━━━ SOURCE RECORDS

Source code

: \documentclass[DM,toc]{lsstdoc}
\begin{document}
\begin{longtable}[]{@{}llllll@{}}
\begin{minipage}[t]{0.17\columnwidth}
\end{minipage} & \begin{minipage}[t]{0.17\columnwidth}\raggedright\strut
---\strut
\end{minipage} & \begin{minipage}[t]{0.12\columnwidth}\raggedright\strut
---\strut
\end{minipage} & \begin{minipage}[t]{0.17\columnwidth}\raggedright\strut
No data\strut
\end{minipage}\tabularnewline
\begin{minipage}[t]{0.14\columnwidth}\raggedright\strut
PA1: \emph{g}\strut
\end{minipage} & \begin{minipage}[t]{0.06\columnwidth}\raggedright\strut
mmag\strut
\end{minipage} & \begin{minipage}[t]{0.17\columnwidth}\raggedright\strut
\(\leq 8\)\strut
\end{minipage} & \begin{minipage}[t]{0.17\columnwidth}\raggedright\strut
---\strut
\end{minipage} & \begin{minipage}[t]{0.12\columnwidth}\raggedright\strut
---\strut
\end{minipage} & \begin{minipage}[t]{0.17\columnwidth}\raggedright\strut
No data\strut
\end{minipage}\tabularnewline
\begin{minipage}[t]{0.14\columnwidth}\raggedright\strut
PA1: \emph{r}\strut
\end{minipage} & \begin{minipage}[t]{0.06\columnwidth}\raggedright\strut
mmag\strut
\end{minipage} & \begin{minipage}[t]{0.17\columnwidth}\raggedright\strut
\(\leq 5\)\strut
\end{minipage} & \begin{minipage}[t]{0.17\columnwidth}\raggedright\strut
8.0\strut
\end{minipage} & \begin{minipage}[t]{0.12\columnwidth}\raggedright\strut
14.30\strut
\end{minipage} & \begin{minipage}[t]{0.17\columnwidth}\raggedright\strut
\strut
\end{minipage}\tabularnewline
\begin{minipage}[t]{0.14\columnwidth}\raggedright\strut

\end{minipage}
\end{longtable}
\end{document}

━━━━━━

TASK REQUIREMENTS
The records above need to be transcribed in full. Keep every character unchanged.

OUTPUT
Source code

: \documentclass[DM,toc]{lsstdoc}
\begin{document}
\begin{longtable}[]{@{}llllll@{}}
\begin{minipage}[t]{0.17\columnwidth}
\end{minipage} & \begin{minipage}[t]{0.17\columnwidth}\raggedright\strut
---\strut
\end{minipage} & \begin{minipage}[t]{0.12\columnwidth}\raggedright\strut
---\strut
\end{minipage} & \begin{minipage}[t]{0.17\columnwidth}\raggedright\strut
No data\strut
\end{minipage}\tabularnewline
\begin{minipage}[t]{0.14\columnwidth}\raggedright\strut
PA1: \emph{g}\strut
\end{minipage} & \begin{minipage}[t]{0.06\columnwidth}\raggedright\strut
mmag\strut
\end{minipage} & \begin{minipage}[t]{0.17\columnwidth}\raggedright\strut
\(\leq 8\)\strut
\end{minipage} & \begin{minipage}[t]{0.17\columnwidth}\raggedright\strut
---\strut
\end{minipage} & \begin{minipage}[t]{0.12\columnwidth}\raggedright\strut
---\strut
\end{minipage} & \begin{minipage}[t]{0.17\columnwidth}\raggedright\strut
No data\strut
\end{minipage}\tabularnewline
\begin{minipage}[t]{0.14\columnwidth}\raggedright\strut
PA1: \emph{r}\strut
\end{minipage} & \begin{minipage}[t]{0.06\columnwidth}\raggedright\strut
mmag\strut
\end{minipage} & \begin{minipage}[t]{0.17\columnwidth}\raggedright\strut
\(\leq 5\)\strut
\end{minipage} & \begin{minipage}[t]{0.17\columnwidth}\raggedright\strut
8.0\strut
\end{minipage} & \begin{minipage}[t]{0.12\columnwidth}\raggedright\strut
14.30\strut
\end{minipage} & \begin{minipage}[t]{0.17\columnwidth}\raggedright\strut
\strut
\end{minipage}\tabularnewline
\begin{minipage}[t]{0.14\columnwidth}\raggedright\strut

\end{minipage}
\end{longtable}
\end{document}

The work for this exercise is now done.